**WORK REQUEST**
Write out the listing below exactly, and omit any images you find in it.
--------------------
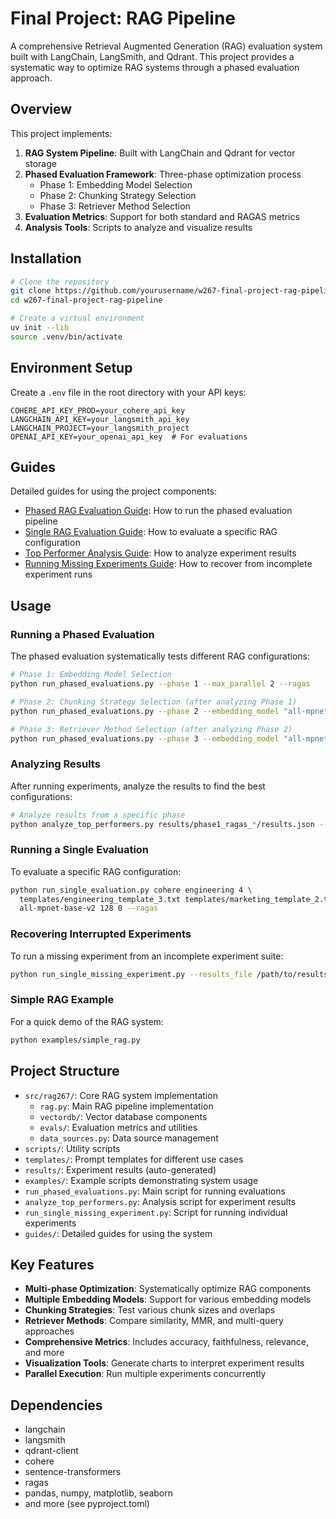 # Final Project: RAG Pipeline

A comprehensive Retrieval Augmented Generation (RAG) evaluation system built with LangChain, LangSmith, and Qdrant. This project provides a systematic way to optimize RAG systems through a phased evaluation approach.

## Overview

This project implements:

1. **RAG System Pipeline**: Built with LangChain and Qdrant for vector storage
2. **Phased Evaluation Framework**: Three-phase optimization process
   - Phase 1: Embedding Model Selection
   - Phase 2: Chunking Strategy Selection
   - Phase 3: Retriever Method Selection
3. **Evaluation Metrics**: Support for both standard and RAGAS metrics
4. **Analysis Tools**: Scripts to analyze and visualize results

## Installation

```bash
# Clone the repository
git clone https://github.com/yourusername/w267-final-project-rag-pipeline.git
cd w267-final-project-rag-pipeline

# Create a virtual environment
uv init --lib
source .venv/bin/activate
```

## Environment Setup

Create a `.env` file in the root directory with your API keys:

```
COHERE_API_KEY_PROD=your_cohere_api_key
LANGCHAIN_API_KEY=your_langsmith_api_key
LANGCHAIN_PROJECT=your_langsmith_project
OPENAI_API_KEY=your_openai_api_key  # For evaluations
```

## Guides

Detailed guides for using the project components:

- [Phased RAG Evaluation Guide](guides/run_phased_evaluations_guide.md): How to run the phased evaluation pipeline
- [Single RAG Evaluation Guide](guides/run_single_evaluation_guide.md): How to evaluate a specific RAG configuration
- [Top Performer Analysis Guide](guides/analyze_top_performers_guide.md): How to analyze experiment results
- [Running Missing Experiments Guide](guides/run_single_missing_experiment_guide.md): How to recover from incomplete experiment runs

## Usage

### Running a Phased Evaluation

The phased evaluation systematically tests different RAG configurations:

```bash
# Phase 1: Embedding Model Selection
python run_phased_evaluations.py --phase 1 --max_parallel 2 --ragas

# Phase 2: Chunking Strategy Selection (after analyzing Phase 1)
python run_phased_evaluations.py --phase 2 --embedding_model "all-mpnet-base-v2" --max_parallel 2 --ragas

# Phase 3: Retriever Method Selection (after analyzing Phase 2)
python run_phased_evaluations.py --phase 3 --embedding_model "all-mpnet-base-v2" --chunk_size 512 --chunk_overlap 50 --max_parallel 2 --ragas
```

### Analyzing Results

After running experiments, analyze the results to find the best configurations:

```bash
# Analyze results from a specific phase
python analyze_top_performers.py results/phase1_ragas_*/results.json --output_dir ./analysis --visualize
```

### Running a Single Evaluation

To evaluate a specific RAG configuration:

```bash
python run_single_evaluation.py cohere engineering 4 \
  templates/engineering_template_3.txt templates/marketing_template_2.txt \
  all-mpnet-base-v2 128 0 --ragas
```

### Recovering Interrupted Experiments

To run a missing experiment from an incomplete experiment suite:

```bash
python run_single_missing_experiment.py --results_file /path/to/results.json
```

### Simple RAG Example

For a quick demo of the RAG system:

```bash
python examples/simple_rag.py
```

## Project Structure

- `src/rag267/`: Core RAG system implementation
  - `rag.py`: Main RAG pipeline implementation
  - `vectordb/`: Vector database components
  - `evals/`: Evaluation metrics and utilities
  - `data_sources.py`: Data source management
- `scripts/`: Utility scripts
- `templates/`: Prompt templates for different use cases
- `results/`: Experiment results (auto-generated)
- `examples/`: Example scripts demonstrating system usage
- `run_phased_evaluations.py`: Main script for running evaluations
- `analyze_top_performers.py`: Analysis script for experiment results
- `run_single_missing_experiment.py`: Script for running individual experiments
- `guides/`: Detailed guides for using the system

## Key Features

- **Multi-phase Optimization**: Systematically optimize RAG components
- **Multiple Embedding Models**: Support for various embedding models
- **Chunking Strategies**: Test various chunk sizes and overlaps
- **Retriever Methods**: Compare similarity, MMR, and multi-query approaches
- **Comprehensive Metrics**: Includes accuracy, faithfulness, relevance, and more
- **Visualization Tools**: Generate charts to interpret experiment results
- **Parallel Execution**: Run multiple experiments concurrently

## Dependencies

- langchain
- langsmith
- qdrant-client
- cohere
- sentence-transformers
- ragas
- pandas, numpy, matplotlib, seaborn
- and more (see pyproject.toml)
--------------------
**RESULT OF THIS EXERCISE**
 # Final Project: RAG Pipeline

A comprehensive Retrieval Augmented Generation (RAG) evaluation system built with LangChain, LangSmith, and Qdrant. This project provides a systematic way to optimize RAG systems through a phased evaluation approach.

## Overview

This project implements:

1. **RAG System Pipeline**: Built with LangChain and Qdrant for vector storage
2. **Phased Evaluation Framework**: Three-phase optimization process
   - Phase 1: Embedding Model Selection
   - Phase 2: Chunking Strategy Selection
   - Phase 3: Retriever Method Selection
3. **Evaluation Metrics**: Support for both standard and RAGAS metrics
4. **Analysis Tools**: Scripts to analyze and visualize results

## Installation

```bash
# Clone the repository
git clone https://github.com/yourusername/w267-final-project-rag-pipeline.git
cd w267-final-project-rag-pipeline

# Create a virtual environment
uv init --lib
source .venv/bin/activate
```

## Environment Setup

Create a `.env` file in the root directory with your API keys:

```
COHERE_API_KEY_PROD=your_cohere_api_key
LANGCHAIN_API_KEY=your_langsmith_api_key
LANGCHAIN_PROJECT=your_langsmith_project
OPENAI_API_KEY=your_openai_api_key  # For evaluations
```

## Guides

Detailed guides for using the project components:

- [Phased RAG Evaluation Guide](guides/run_phased_evaluations_guide.md): How to run the phased evaluation pipeline
- [Single RAG Evaluation Guide](guides/run_single_evaluation_guide.md): How to evaluate a specific RAG configuration
- [Top Performer Analysis Guide](guides/analyze_top_performers_guide.md): How to analyze experiment results
- [Running Missing Experiments Guide](guides/run_single_missing_experiment_guide.md): How to recover from incomplete experiment runs

## Usage

### Running a Phased Evaluation

The phased evaluation systematically tests different RAG configurations:

```bash
# Phase 1: Embedding Model Selection
python run_phased_evaluations.py --phase 1 --max_parallel 2 --ragas

# Phase 2: Chunking Strategy Selection (after analyzing Phase 1)
python run_phased_evaluations.py --phase 2 --embedding_model "all-mpnet-base-v2" --max_parallel 2 --ragas

# Phase 3: Retriever Method Selection (after analyzing Phase 2)
python run_phased_evaluations.py --phase 3 --embedding_model "all-mpnet-base-v2" --chunk_size 512 --chunk_overlap 50 --max_parallel 2 --ragas
```

### Analyzing Results

After running experiments, analyze the results to find the best configurations:

```bash
# Analyze results from a specific phase
python analyze_top_performers.py results/phase1_ragas_*/results.json --output_dir ./analysis --visualize
```

### Running a Single Evaluation

To evaluate a specific RAG configuration:

```bash
python run_single_evaluation.py cohere engineering 4 \
  templates/engineering_template_3.txt templates/marketing_template_2.txt \
  all-mpnet-base-v2 128 0 --ragas
```

### Recovering Interrupted Experiments

To run a missing experiment from an incomplete experiment suite:

```bash
python run_single_missing_experiment.py --results_file /path/to/results.json
```

### Simple RAG Example

For a quick demo of the RAG system:

```bash
python examples/simple_rag.py
```

## Project Structure

- `src/rag267/`: Core RAG system implementation
  - `rag.py`: Main RAG pipeline implementation
  - `vectordb/`: Vector database components
  - `evals/`: Evaluation metrics and utilities
  - `data_sources.py`: Data source management
- `scripts/`: Utility scripts
- `templates/`: Prompt templates for different use cases
- `results/`: Experiment results (auto-generated)
- `examples/`: Example scripts demonstrating system usage
- `run_phased_evaluations.py`: Main script for running evaluations
- `analyze_top_performers.py`: Analysis script for experiment results
- `run_single_missing_experiment.py`: Script for running individual experiments
- `guides/`: Detailed guides for using the system

## Key Features

- **Multi-phase Optimization**: Systematically optimize RAG components
- **Multiple Embedding Models**: Support for various embedding models
- **Chunking Strategies**: Test various chunk sizes and overlaps
- **Retriever Methods**: Compare similarity, MMR, and multi-query approaches
- **Comprehensive Metrics**: Includes accuracy, faithfulness, relevance, and more
- **Visualization Tools**: Generate charts to interpret experiment results
- **Parallel Execution**: Run multiple experiments concurrently

## Dependencies

- langchain
- langsmith
- qdrant-client
- cohere
- sentence-transformers
- ragas
- pandas, numpy, matplotlib, seaborn
- and more (see pyproject.toml)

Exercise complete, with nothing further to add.